L'écrivain Marc Dugain passe pour la première fois derrière la caméra pour l'adaptation de son propre livre Une execution ordinaire. Cependant, il s'agit uniquement de la première partie de son livre. Comme il l'explique, "le sujet du film ramène aux questions fondamentales que je me pose : qu'est-ce qui fait un dictateur ? La réponse est liée à la psychologie, les grands pervers sont des gens qui ont été brisés par leur père, soit ils ont été abusés, soit ils ont subi d'autres violences, ce qui est le cas de Staline, de Hitler. Lorsque la figure du père est détruite, la notion du bien et du mal est abolie. Il n'y a plus de limite. Le danger lorsqu'on veut représenter un dictateur, c'est de tomber dans la caricature, on en fait la représentation qui nous arrange, une brute épaisse et inculte. Ça ne suffit pas. Ainsi Staline était un homme instruit, il avait fait le séminaire, il avait cette culture orthodoxe de base que l'on décèle dans la manière dont il s'exprime."
Pour Marc Dugain, le choix de l'acteur devant incarner Staline était dès le début une évidence: "J'ai pris des portraits de Staline, j'ai étudié sa morphologie, son regard. Et soudain, c'est devenu une évidence: "Staline, c'est André Dussollier. Il a la structure du visage de Staline et c'est un immense acteur !" L'acteur rajoute: "J'ai répondu : "Vous êtes tombés sur la tête, quelle idée, je ne ressemble en rien à Staline !". Et en même temps, quelque chose en moi disait : "Ce serait un sacré défi tout de même !". J'ai alors précisé au producteur, Jean Louis Livi, que le mieux serait de faire des essais. Ce que nous avons fait dans les meilleures conditions techniques, sans trop appuyer le maquillage, une moustache, une perruque, rien de plus."
L'actrice connait bien le producteur Jean-Louis Livi et le chef opérateur du film Yves Angelo : "Je savais, avant de commencer, qu'il y avait sur ce projet deux hommes pour me rassurer ! Puis j'ai rencontré Marc Dugain , l'importance de l'enjeu m'est apparue, la conscience que j'allais porter la responsabilité d'un rôle très lourd dans un premier film. J'ai l'habitude d'être docile avec les metteurs en scène, Marc Dugain allait-il me diriger, moi qui adore être dirigée ! J'ai été vite fixée. La réponse était oui."

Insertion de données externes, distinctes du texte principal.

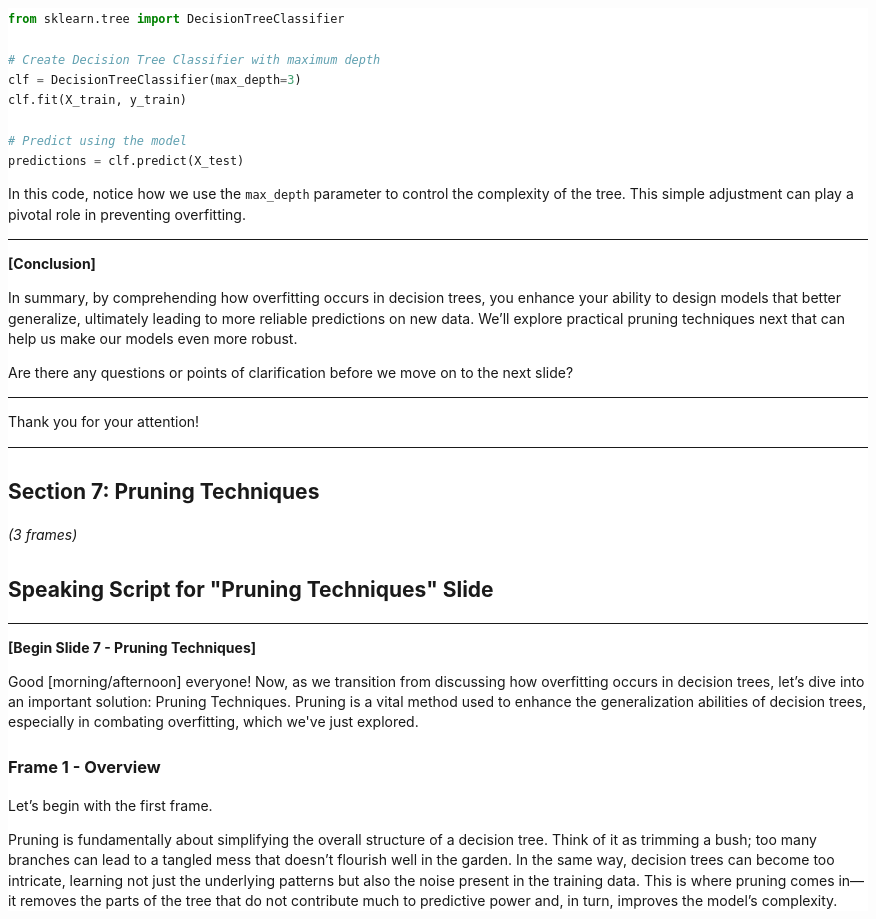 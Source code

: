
 ```python
from sklearn.tree import DecisionTreeClassifier

# Create Decision Tree Classifier with maximum depth
clf = DecisionTreeClassifier(max_depth=3)
clf.fit(X_train, y_train)

# Predict using the model
predictions = clf.predict(X_test)
```

In this code, notice how we use the `max_depth` parameter to control the complexity of the tree. This simple adjustment can play a pivotal role in preventing overfitting.

---

**[Conclusion]**

In summary, by comprehending how overfitting occurs in decision trees, you enhance your ability to design models that better generalize, ultimately leading to more reliable predictions on new data. We’ll explore practical pruning techniques next that can help us make our models even more robust.

Are there any questions or points of clarification before we move on to the next slide? 

--- 

Thank you for your attention!

---

## Section 7: Pruning Techniques
*(3 frames)*

## Speaking Script for "Pruning Techniques" Slide

---

**[Begin Slide 7 - Pruning Techniques]**

Good [morning/afternoon] everyone! Now, as we transition from discussing how overfitting occurs in decision trees, let’s dive into an important solution: Pruning Techniques. Pruning is a vital method used to enhance the generalization abilities of decision trees, especially in combating overfitting, which we've just explored.

### Frame 1 - Overview

Let’s begin with the first frame.

Pruning is fundamentally about simplifying the overall structure of a decision tree. Think of it as trimming a bush; too many branches can lead to a tangled mess that doesn’t flourish well in the garden. In the same way, decision trees can become too intricate, learning not just the underlying patterns but also the noise present in the training data. This is where pruning comes in—it removes the parts of the tree that do not contribute much to predictive power and, in turn, improves the model’s complexity.
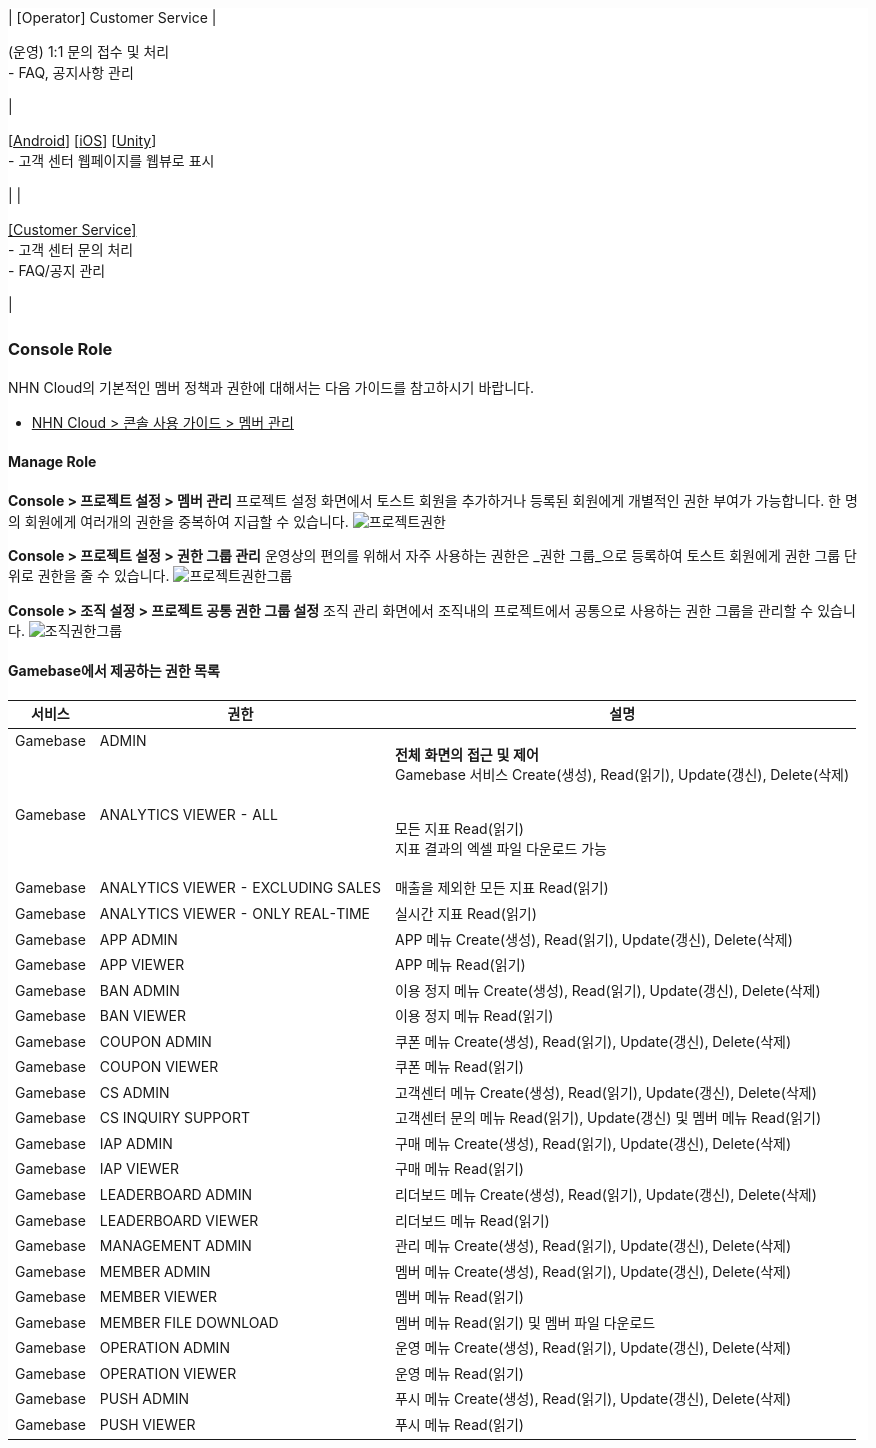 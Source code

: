 | \[Operator] Customer Service | <p>(운영) 1:1 문의 접수 및 처리<br>- FAQ, 공지사항 관리</p>                                     | <p>[<a href="aos-etc/#contact">Android</a>] [<a href="ios-etc/#contact">iOS</a>] [<a href="unity-etc/#contact">Unity</a>]<br>- 고객 센터 웹페이지를 웹뷰로 표시</p>                                                                                             |                                                                                                             | <p><a href="oper-customer-service/">[Customer Service]</a><br>- 고객 센터 문의 처리<br>- FAQ/공지 관리</p>                                                                       |

### Console Role

NHN Cloud의 기본적인 멤버 정책과 권한에 대해서는 다음 가이드를 참고하시기 바랍니다.

* [NHN Cloud > 콘솔 사용 가이드 > 멤버 관리](https://docs.nhncloud.com/ko/nhncloud/ko/console-guide/#\_14)

#### Manage Role

**Console > 프로젝트 설정 > 멤버 관리** 프로젝트 설정 화면에서 토스트 회원을 추가하거나 등록된 회원에게 개별적인 권한 부여가 가능합니다. 한 명의 회원에게 여러개의 권한을 중복하여 지급할 수 있습니다. ![프로젝트권한](http://static.toastoven.net/prod\_gamebase/Overview/overview\_project\_role\_01\_20201123.png)

**Console > 프로젝트 설정 > 권한 그룹 관리** 운영상의 편의를 위해서 자주 사용하는 권한은 _권한 그룹_으로 등록하여 토스트 회원에게 권한 그룹 단위로 권한을 줄 수 있습니다. ![프로젝트권한그룹](http://static.toastoven.net/prod\_gamebase/Overview/overview\_project\_role\_02\_20201123.png)

**Console > 조직 설정 > 프로젝트 공통 권한 그룹 설정** 조직 관리 화면에서 조직내의 프로젝트에서 공통으로 사용하는 권한 그룹을 관리할 수 있습니다. ![조직권한그룹](http://static.toastoven.net/prod\_gamebase/Overview/overview\_company\_role\_01\_20201123.png)

#### Gamebase에서 제공하는 권한 목록

| 서비스      | 권한                                 | 설명                                                                                                  |
| -------- | ---------------------------------- | --------------------------------------------------------------------------------------------------- |
| Gamebase | ADMIN                              | <p><strong>전체 화면의 접근 및 제어</strong><br>Gamebase 서비스 Create(생성), Read(읽기), Update(갱신), Delete(삭제)</p> |
| Gamebase | ANALYTICS VIEWER - ALL             | <p>모든 지표 Read(읽기)<br>지표 결과의 엑셀 파일 다운로드 가능</p>                                                       |
| Gamebase | ANALYTICS VIEWER - EXCLUDING SALES | 매출을 제외한 모든 지표 Read(읽기)                                                                              |
| Gamebase | ANALYTICS VIEWER - ONLY REAL-TIME  | 실시간 지표 Read(읽기)                                                                                     |
| Gamebase | APP ADMIN                          | APP 메뉴 Create(생성), Read(읽기), Update(갱신), Delete(삭제)                                                 |
| Gamebase | APP VIEWER                         | APP 메뉴 Read(읽기)                                                                                     |
| Gamebase | BAN ADMIN                          | 이용 정지 메뉴 Create(생성), Read(읽기), Update(갱신), Delete(삭제)                                               |
| Gamebase | BAN VIEWER                         | 이용 정지 메뉴 Read(읽기)                                                                                   |
| Gamebase | COUPON ADMIN                       | 쿠폰 메뉴 Create(생성), Read(읽기), Update(갱신), Delete(삭제)                                                  |
| Gamebase | COUPON VIEWER                      | 쿠폰 메뉴 Read(읽기)                                                                                      |
| Gamebase | CS ADMIN                           | 고객센터 메뉴 Create(생성), Read(읽기), Update(갱신), Delete(삭제)                                                |
| Gamebase | CS INQUIRY SUPPORT                 | 고객센터 문의 메뉴 Read(읽기), Update(갱신) 및 멤버 메뉴 Read(읽기)                                                    |
| Gamebase | IAP ADMIN                          | 구매 메뉴 Create(생성), Read(읽기), Update(갱신), Delete(삭제)                                                  |
| Gamebase | IAP VIEWER                         | 구매 메뉴 Read(읽기)                                                                                      |
| Gamebase | LEADERBOARD ADMIN                  | 리더보드 메뉴 Create(생성), Read(읽기), Update(갱신), Delete(삭제)                                                |
| Gamebase | LEADERBOARD VIEWER                 | 리더보드 메뉴 Read(읽기)                                                                                    |
| Gamebase | MANAGEMENT ADMIN                   | 관리 메뉴 Create(생성), Read(읽기), Update(갱신), Delete(삭제)                                                  |
| Gamebase | MEMBER ADMIN                       | 멤버 메뉴 Create(생성), Read(읽기), Update(갱신), Delete(삭제)                                                  |
| Gamebase | MEMBER VIEWER                      | 멤버 메뉴 Read(읽기)                                                                                      |
| Gamebase | MEMBER FILE DOWNLOAD               | 멤버 메뉴 Read(읽기) 및 멤버 파일 다운로드                                                                         |
| Gamebase | OPERATION ADMIN                    | 운영 메뉴 Create(생성), Read(읽기), Update(갱신), Delete(삭제)                                                  |
| Gamebase | OPERATION VIEWER                   | 운영 메뉴 Read(읽기)                                                                                      |
| Gamebase | PUSH ADMIN                         | 푸시 메뉴 Create(생성), Read(읽기), Update(갱신), Delete(삭제)                                                  |
| Gamebase | PUSH VIEWER                        | 푸시 메뉴 Read(읽기)                                                                                      | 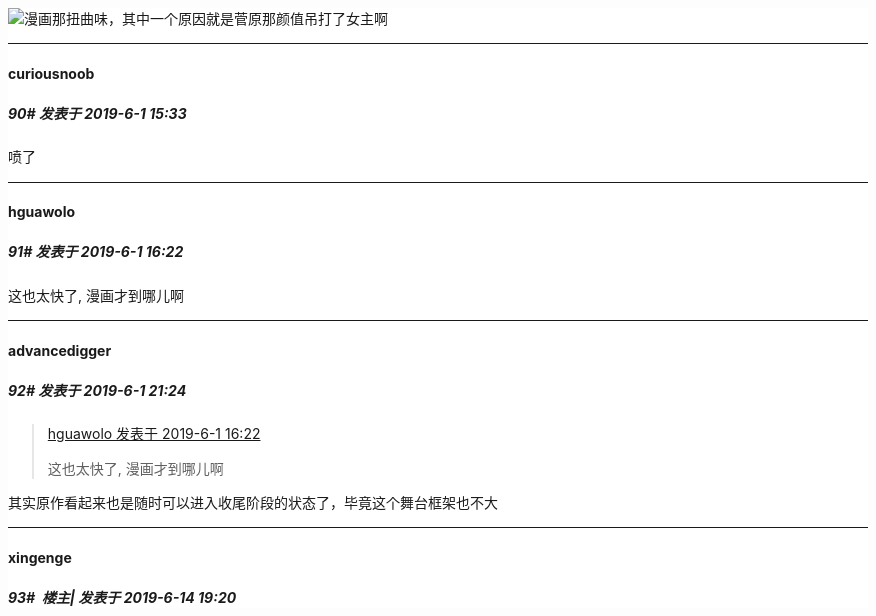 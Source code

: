 

<img src="https://static.saraba1st.com/image/smiley/face2017/066.png" referrerpolicy="no-referrer">漫画那扭曲味，其中一个原因就是菅原那颜值吊打了女主啊







*****

####  curiousnoob  
##### 90#       发表于 2019-6-1 15:33




喷了







*****

####  hguawolo  
##### 91#       发表于 2019-6-1 16:22




这也太快了, 漫画才到哪儿啊







*****

####  advancedigger  
##### 92#       发表于 2019-6-1 21:24



<blockquote><a href="httphttps://bbs.saraba1st.com/2b/forum.php?mod=redirect&amp;goto=findpost&amp;pid=43945764&amp;ptid=1794375" target="_blank">hguawolo 发表于 2019-6-1 16:22</a>

这也太快了, 漫画才到哪儿啊</blockquote>
其实原作看起来也是随时可以进入收尾阶段的状态了，毕竟这个舞台框架也不大







*****

####  xingenge  
##### 93#         楼主| 发表于 2019-6-14 19:20



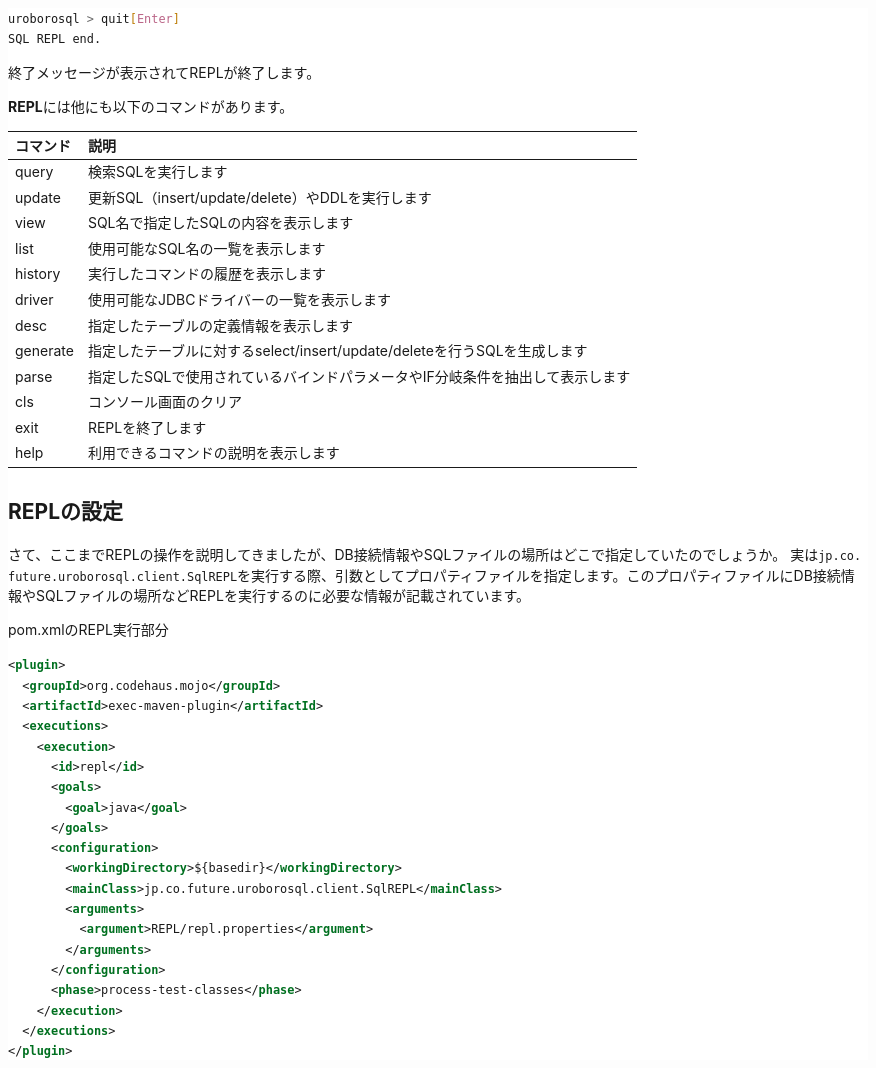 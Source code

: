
 ```sh
uroborosql > quit[Enter]
SQL REPL end.
```

終了メッセージが表示されてREPLが終了します。

**REPL**には他にも以下のコマンドがあります。

| コマンド | 説明                                                                          |
| :------- | :---------------------------------------------------------------------------- |
| query    | 検索SQLを実行します                                                           |
| update   | 更新SQL（insert/update/delete）やDDLを実行します                              |
| view     | SQL名で指定したSQLの内容を表示します                                          |
| list     | 使用可能なSQL名の一覧を表示します                                             |
| history  | 実行したコマンドの履歴を表示します                                            |
| driver   | 使用可能なJDBCドライバーの一覧を表示します                                    |
| desc     | 指定したテーブルの定義情報を表示します                                        |
| generate | 指定したテーブルに対するselect/insert/update/deleteを行うSQLを生成します      |
| parse    | 指定したSQLで使用されているバインドパラメータやIF分岐条件を抽出して表示します |
| cls      | コンソール画面のクリア                                                        |
| exit     | REPLを終了します                                                              |
| help     | 利用できるコマンドの説明を表示します                                          |

## REPLの設定

さて、ここまでREPLの操作を説明してきましたが、DB接続情報やSQLファイルの場所はどこで指定していたのでしょうか。
実は`jp.co.future.uroborosql.client.SqlREPL`を実行する際、引数としてプロパティファイルを指定します。このプロパティファイルにDB接続情報やSQLファイルの場所などREPLを実行するのに必要な情報が記載されています。

pom.xmlのREPL実行部分

```xml
<plugin>
  <groupId>org.codehaus.mojo</groupId>
  <artifactId>exec-maven-plugin</artifactId>
  <executions>
    <execution>
      <id>repl</id>
      <goals>
        <goal>java</goal>
      </goals>
      <configuration>
        <workingDirectory>${basedir}</workingDirectory>
        <mainClass>jp.co.future.uroborosql.client.SqlREPL</mainClass>
        <arguments>
          <argument>REPL/repl.properties</argument>
        </arguments>
      </configuration>
      <phase>process-test-classes</phase>
    </execution>
  </executions>
</plugin>
```
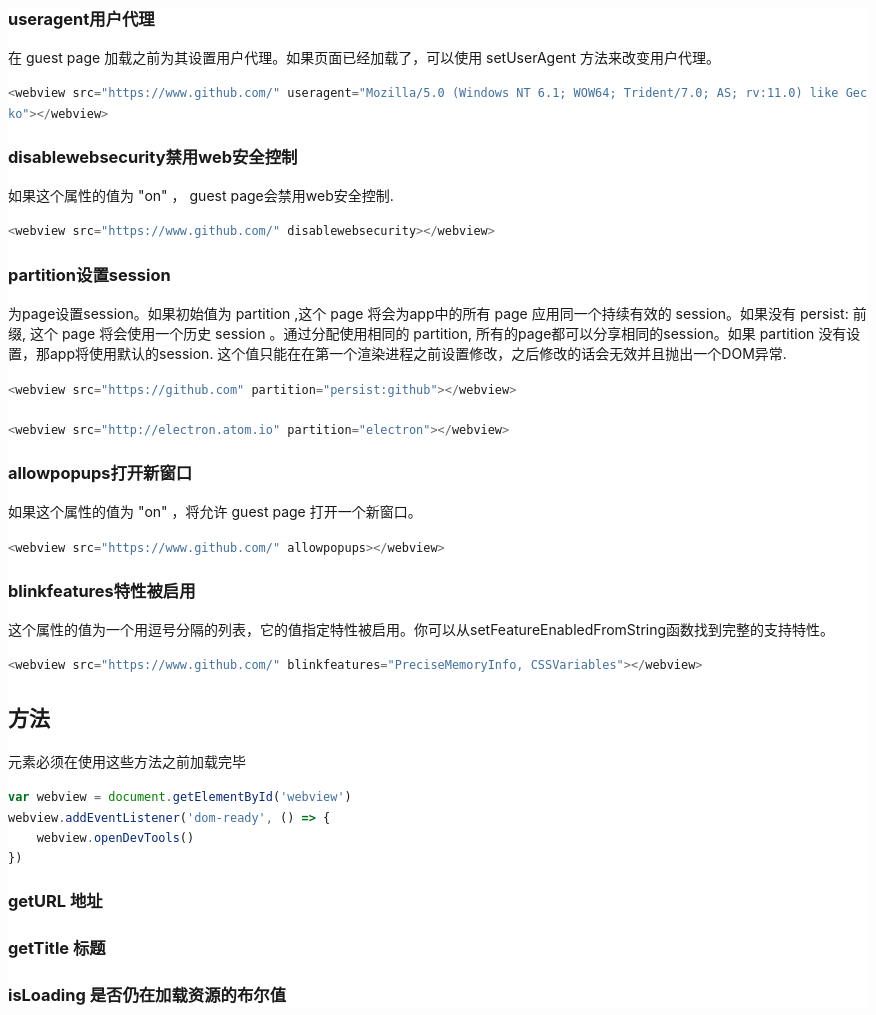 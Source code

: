 ### useragent用户代理
在 guest page 加载之前为其设置用户代理。如果页面已经加载了，可以使用 setUserAgent 方法来改变用户代理。
```js
<webview src="https://www.github.com/" useragent="Mozilla/5.0 (Windows NT 6.1; WOW64; Trident/7.0; AS; rv:11.0) like Gecko"></webview>
```

### disablewebsecurity禁用web安全控制
如果这个属性的值为 "on" ， guest page会禁用web安全控制.
```js
<webview src="https://www.github.com/" disablewebsecurity></webview>
```

### partition设置session
为page设置session。如果初始值为 partition ,这个 page 将会为app中的所有 page 应用同一个持续有效的 session。如果没有 persist: 前缀, 这个 page 将会使用一个历史 session 。通过分配使用相同的 partition, 所有的page都可以分享相同的session。如果 partition 没有设置，那app将使用默认的session.
这个值只能在在第一个渲染进程之前设置修改，之后修改的话会无效并且抛出一个DOM异常.

```js
<webview src="https://github.com" partition="persist:github"></webview>

<webview src="http://electron.atom.io" partition="electron"></webview>
```

### allowpopups打开新窗口
如果这个属性的值为 "on" ，将允许 guest page 打开一个新窗口。
```js
<webview src="https://www.github.com/" allowpopups></webview>
```

### blinkfeatures特性被启用
这个属性的值为一个用逗号分隔的列表，它的值指定特性被启用。你可以从setFeatureEnabledFromString函数找到完整的支持特性。
```js
<webview src="https://www.github.com/" blinkfeatures="PreciseMemoryInfo, CSSVariables"></webview>
```

## 方法
元素必须在使用这些方法之前加载完毕

```js
var webview = document.getElementById('webview')
webview.addEventListener('dom-ready', () => {
	webview.openDevTools()
})
```

### getURL 地址

### getTitle 标题

### isLoading 是否仍在加载资源的布尔值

Le problème concernant la voix et la langue dans laquelle devait parler le personnage de Staline fut l'un des points les plus importants comme le rappel Marc Dugain : "D'assez fortes réticences ont été émises par les financiers du film. Je leur ai dit : "Écoutez, quels sont les choix ? On le fait parler russe ? Donc on va le doubler. Mais le public aura une certaine difficulté à aller voir un film français parlant russe doublé ou soustitré. Ou alors vous optez pour l'américain -je peux vous l'écrire en anglais, je suis bilingue- mais je trouve cela catastrophique. Ne voyant pas en quoi la langue américaine est plus appropriée à Staline que la langue française. J'ai conclu : "Arrêtons ce débat qui ne mène à rien. Ou nous serons crédibles, ou nous ne le serons pas". Pour André Dussollier, le problème n'était aussi pas simple à résoudre: "Il ne s'agissait pas de reproduire sa voix réelle que d'ailleurs le public connaît mal, au contraire de celle de Hitler ou de Mussolini. Le défi était déjà de le faire parler en Français. Pour que cela soit crédible, cela ne devra pas être une imitation, pas une reproduction, plutôt une évocation. Notre grande crainte, à Marc Dugain et à moi, c'est que soudain, simplement par la faute d'un éclairage trop brutal, d'un mouvement de caméra particulier, on cesse de voir sur l'écran une incarnation de Staline pour voir soudain à sa place un acteur reconnaissable."
L'écrivain-réalisateur revient sur son travail d'adaptation: "J'ai adoré cela ! J'avais déjà fait un détour par le théâtre avec le même texte. Jose-Maria Flotats avait joué la pièce en catalan à Barcelone, et devait la reprendre à Madrid en espagnol. Pour le scénario, j'ai eu Jean-Louis Livi comme interlocuteur, nous étions dans une franchise totale, je n'ai pas d'orgueil d'auteur. Cependant, l'adaptation a été rapide, quand on a porté un texte aussi longtemps que j'ai porté celuilà, la rapidité s'explique et se justifie."